Notable Design Books of 2013 have been selected by members of our Book Board. You can also view the complete list of Notable Design Books of 2013, in our signature grid format.
- 100 Years of Architectural Drawing By Neil Bingham (Laurence King)
- City of Ambition By Mason B. Williams (W. W. Norton)
- Common Pavilions By Diener & Diener Architects, with Gabriele Basilico (Scheidegger & Spiess)
- Graphic Icons By John Clifford (Peachpit Press)
- The Houses of Louis Kahn By George H. Marcus and William Whitaker (Yale University Press)
- Lina Bo Bardi By Zeuler R. M. de A. Lima; foreword by Barry Bergdoll
- Ministry of Highways By Joanna Warsza, editor (Sternberg Press, Other Space Foundation, and Casco)
- The Most Beautiful Opera Houses in the World Photographs by Guillaume de Laubier; text by Antoine Pecqueur (Abrams)
- The Mystery of the Hanging Garden of Babylon By Stephanie Dalley (Oxford University Press)
- Wunderkammer By Tod Williams and Billie Tsien (Yale University Press)
|100 Years of Architectural Drawing: 1900–2000, by Neil Bingham, 2013 (Laurence King Publishing)|
I had a conversation with the CEO of a major architectural software company recently. When I shared with him how much contemporary renderings made me miss old-fashioned architectural drawings, he agreed—but told me we were both getting old and were just being nostalgic. Hogwash. I’ll have to show him the new book 100 Years of Architectural Drawing: 1900–2000 and see if he continues to defend the often lifeless computer versions that are now the norm.

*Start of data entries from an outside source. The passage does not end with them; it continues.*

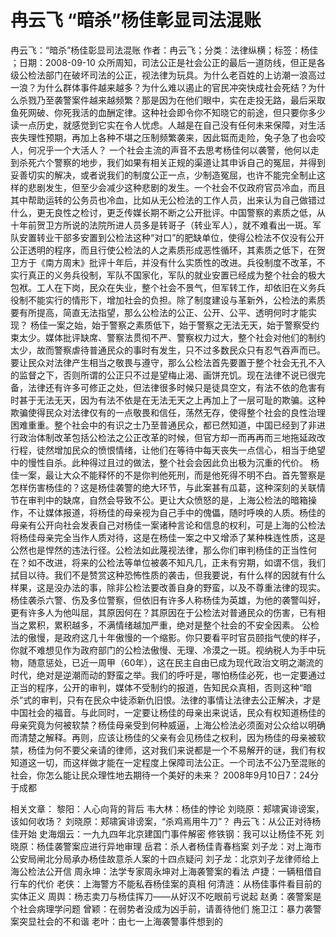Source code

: # 冉云飞  “暗杀”杨佳彰显司法混账

冉云飞：“暗杀”杨佳彰显司法混账
作者：冉云飞；分类：法律纵横；标签：杨佳 ；日期：2008-09-10
众所周知，司法公正是社会公正的最后一道防线，但正是各级公检法部门在破坏司法的公正，视法律为玩具。为什么老百姓的上访潮一浪高过一浪？为什么群体事件越来越多？为什么难以遏止的官民冲突快成社会死结？为什么杀戮乃至袭警案件越来越频繁？那是因为在他们眼中，实在走投无路，最后采取鱼死网破、你死我活的血酬定律。这种社会即令你不知晓它的前途，但只要你多少读一点历史，就感觉到它实在令人忧虑。人越是在自己没有任何未来保障，对生活丧失理性预期，再加上各种不堪之压制频繁袭来，因此铤而走险，兔子急了也会咬人，何况乎一个大活人？
一个社会主流的声音不去思考杨佳何以袭警，他何以走到杀死六个警察的地步，我们如果有相关正规的渠道让其申诉自己的冤屈，并得到妥善切实的解决，或者说我们的制度公正一点，少制造冤屈，也许不能完全制止这样的悲剧发生，但至少会减少这种悲剧的发生。一个社会不仅政府官员冷血，而且其中帮助运转的公务员也冷血，比如从无公检法的工作人员，出来认为自己做错过什么，更无良性之检讨，更乏传媒长期不断之公开批评。中国警察的素质之低，从十年前贺卫方所说的法院所进人员多是转哥子（转业军人），就不难看出一斑。军队安置转业干部多安置到公检法这种“对口”的肥缺单位，使得公检法不仅没有公开公正透明的程序，而且行使公检法的人之素质形成恶性循环，其素质之低下，在贺卫方于《南方周末》批评十年后，并没有什么实质性的改进。兵役制度不改革，不实行真正的义务兵役制，军队不国家化，军队的就业安置已经成为整个社会的极大包袱。工人在下岗，民众在失业，整个社会不景气，但军转工作，却依旧在义务兵役制不能实行的情形下，增加社会的负担。除了制度建设与革新外，公检法的素质要有所提高，简直无法指望，那么公检法的公正、公开、公平、透明何时才能实现？
杨佳一案之始，始于警察之素质低下，始于警察之无法无天，始于警察受约束太少。媒体批评缺席、警察法贯彻不严、警察权力过大，整个社会对他们的制约太少，故而警察虐待普通民众的事时有发生，只不过多数民众只有忍气吞声而已。要让民众对法律产生相当之敬畏与遵守，那么公检法首先要置于整个社会无孔不入的监督之下，否则所谓的公正只不过是望梅止渴、画饼充饥。现在法律不说已很完备，法律还有许多可修正之处，但法律很多时候只是徒具空文，有法不依的危害有时甚于无法无天，因为有法不依是在无法无天之上再加上了一层可耻的欺骗。这种欺骗使得民众对法律仅有的一点敬畏和信任，荡然无存，使得整个社会的良性治理困难重重。整个社会中的有识之士乃至普通民众，都已然知道，中国已经到了非进行政治体制改革包括公检法之公正改革的时候，但官方却一而再再而三地拖延政改行程，徒然增加民众的愤恨情绪，让他们在等待中每天丧失一点信心，相当于绝望中的慢性自杀。此种得过且过的做法，整个社会会因此负出极为沉重的代价。
杨佳一案，最让大众不能释怀的不是你判他死刑，而是他死得不明不白。首先警察是怎样伤害杨佳的？这是杨佳袭警的绝大环节，与此案甚有瓜葛，这种深刻的关联情节在审判中的缺席，自然会导致不公。更让大众愤怒的是，上海公检法的暗箱操作，不让媒体报道，将杨佳的母亲视为自己手中的傀儡，随时呼唤的人质。杨佳的母亲有公开向社会发表自己对杨佳一案诸种言论和信息的权利，可是上海的公检法将杨佳母亲完全当作人质对待，这是在杨佳一案之中又增添了某种株连性质，这是公然也是悍然的违法行径。公检法如此蔑视法律，那么你们审判杨佳的正当性何在？如不改进，将来的公检法等单位被袭不知凡几，正未有穷期，如谓不信，我们拭目以待。我们不是赞赏这种恐怖性质的袭击，但我要说，有什么样的因就有什么样果，这是没办法的事，除非公检法要改善自身的野蛮，以及不尊重法律的现实。杨佳袭杀六警、伤及多位警察，但依旧有许多人称杨佳为英雄，为他的袭警叫好，更有许多人为他叫屈，其原因何在？其原因在于公检法对普通民众的伤害，已有相当之累积，累积越多，不满情绪越加严重，绝对是整个社会的不安全因素。
公检法的傲慢，是政府这几十年傲慢的一个缩影。你只要看平时官员颐指气使的样子，你就不难想见作为政府部门的公检法傲慢、无理、冷漠之一斑。视纳税人为手中玩物，随意惩处，已近一周甲（60年），这在民主自由已成为现代政治文明之潮流的时代，绝对是逆潮而动的野蛮之举。我们的呼吁是，哪怕杨佳必死，也一定要通过正当的程序，公开的审判，媒体不受制约的报道，告知民众真相，否则这种“暗杀”式的审判，只有在民众中徒添新仇旧恨。法律的事情让法律去公正解决，才是中国社会的福音。与此同时，一定要让杨佳的母亲出来说话，民众有权知道杨佳的母亲究竟为何被软禁？杨佳母亲受到何种威逼，上海公检法必须面对公众给以明确而清楚之解释。再则，应该让杨佳的父亲有会见杨佳之权利，因为杨佳的母亲被软禁，杨佳为何不要父亲请的律师，这对我们来说都是一个不易解开的谜，我们有权知道这一切，而这样做才能在一定程度上保障司法公正。一个司法不公乃至混账的社会，你怎么能让民众理性地去期待一个美好的未来？
2008年9月10日7：24分于成都

相关文章：
黎阳：人心向背的背后
韦大林：杨佳的悖论
刘晓原：郏啸寅诽谤案，该如何收场？
刘晓原：郏啸寅诽谤案，“杀鸡焉用牛刀”？
冉云飞：从公正对待杨佳开始
史海烟云：一九九四年北京建国门事件解密
修铁钢：我可以让杨佳不死
刘晓原：杨佳袭警案应进行异地审理
岳君：杀人者杨佳青春档案
刘子龙：对上海市公安局闸北分局承办杨佳故意杀人案的十四点疑问
刘子龙：北京刘子龙律师给上海公检法公开信
周永坤：法学专家周永坤对上海袭警案的看法
卢捷：一辆租借自行车的代价
老侠：上海警方不能私吞杨佳案的真相
何清涟：从杨佳事件看目前的实体正义
周舆：杨志卖刀与杨佳挥刀——从好汉不吃眼前亏说起
赵勇：袭警案是个社会病理学问题
曾颖：在弱势者没成为凶手前，请善待他们
施卫江：暴力袭警案突显社会的不和谐
老叶：由七一上海袭警事件想到的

100 Years of Architectural Drawing is, to use an over-used but completely apt descriptor here, an absolute gem. It embraces the most eclectic and wildly international assortment of practitioners and projects—not just the usual suspects. So while you’ll see Schindler, Pelli, and Rodchenko, you’ll also see a stunning hydroelectric plant by Piero Portaluppi, a sort of biomorphic-meets-streamline designed cafeteria by Henri Mouette and Pierre Sziekely, and a Dubai-worthy pink ziggurat created by Henri Sauvage. Everything is good in here, much of it unfamiliar to American audiences. Looking at the red-capped rowers in Sigurd Lewerentz’s elegant gouache of a rowers and their boathouse in comparison to a recent rendering of a local landscape architecture project made me wince, the former so immersive and lovely, the latter, so sterile and unconvincing. But the book isn’t just about pretty pictures. It’s lovingly curated and intelligently researched by Neil Bingham of the Royal Academy of Arts in London (who wrote the series of five historical essays on major periods of architectural drawing that organize the book).
This book (and my review) in the end, isn’t a clarion call against a new technology (CAD, parametricism, et al.) but an inspiration, an expression of how much more is possible.
|City of Ambition: FDR, La Guardia, and the Making of Modern New York, by Mason B. Williams, 2013 (W. W. Norton)|
Thousands of fans heading for Yankee Stadium pass the sign “Bronx Terminal Market 1935,” its letterforms cast in a sturdy concrete facade suggesting their era. The market was the site of one of Mayor Fiorello La Guardia’s triumphs--over government inefficiency and organized crime—and serves as one of the smaller symbols of his role as city shaper.
I thought of that market while reading City of Ambition, a study of La Guardia’s relationship with Franklin D. Roosevelt and thus of the New Deal. City of Ambition is important reading for anyone interested in the design of cities and particularly how plans and visions are translated to physical and social reality—or not. The Bronx Market, whose days since La Guardia have been less happy, is proof of how much New York is still the city of Roosevelt’s New Deal—still the city La Guardia and FDR built. Bridges, highways, parks, schools, and more were constructed as economic stimulus measures. They are what we today call infrastructure; they are also extensions of the market, in its ancient sense of the agora, the common, public space.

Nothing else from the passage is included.